Nowy sezon działalności naszego DKK rozpoczął się w ciepłą wrześniową sobotę 3. września od odwiedzin zaprzyjaźnionych z nami śremskich klubowiczek. Ciekawym doświadczeniem było – po kilku latach spędzonych na rozmowach o literaturze – w rodzimej bibliotece, niekiedy w kinie, teatrze lub kafejce, poznać osoby sobie podobne z innych klubów i bibliotek, wymienić poglądy w nieco szerszym gronie.

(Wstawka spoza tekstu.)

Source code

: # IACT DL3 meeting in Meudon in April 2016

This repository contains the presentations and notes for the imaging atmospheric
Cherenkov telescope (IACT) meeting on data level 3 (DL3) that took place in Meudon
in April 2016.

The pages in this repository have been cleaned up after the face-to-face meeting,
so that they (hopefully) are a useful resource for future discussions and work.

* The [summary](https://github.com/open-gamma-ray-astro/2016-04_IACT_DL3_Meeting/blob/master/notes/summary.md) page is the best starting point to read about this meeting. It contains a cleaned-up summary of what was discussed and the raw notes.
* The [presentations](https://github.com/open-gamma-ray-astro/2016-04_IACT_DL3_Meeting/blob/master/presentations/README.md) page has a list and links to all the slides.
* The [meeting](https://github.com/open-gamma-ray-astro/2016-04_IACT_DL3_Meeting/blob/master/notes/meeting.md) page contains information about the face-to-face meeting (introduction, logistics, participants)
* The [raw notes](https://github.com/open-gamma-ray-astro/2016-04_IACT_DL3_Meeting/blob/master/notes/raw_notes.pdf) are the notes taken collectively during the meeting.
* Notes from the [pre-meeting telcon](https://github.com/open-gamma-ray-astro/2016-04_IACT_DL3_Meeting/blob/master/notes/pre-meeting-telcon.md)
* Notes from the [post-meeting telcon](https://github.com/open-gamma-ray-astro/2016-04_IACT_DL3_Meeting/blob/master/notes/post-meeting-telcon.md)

Nowotomyślanki zabrały swych gości w fascynującą podróż po unikatowym dorobku miasta. Podczas spaceru nie zabrakło ożywionych dysput, dzielenia się doświadczeniami zebranymi przez prawie 5 lat istnienia naszych klubów, opiniami nie tylko na tematy literackie.
Gospodynie naszego DKK – Aleksandra Suwiczak i Renata Świtała wraz z licznie zebranymi klubowiczkami przyjęły panie ze Śremu w naszej książnicy, oprowadzając po wszystkich działach i zapraszając na wspólne, połączone w siłę klubowe spotkanie. Niewiele trzeba było, aby przy poczęstunku rozwinęła się żarliwa dyskusja o jednym z przedstawicieli literatury francuskiej oraz polskich klasykach, pozwalająca przynajmniej częściowo odkryć wzajemne upodobania literackie.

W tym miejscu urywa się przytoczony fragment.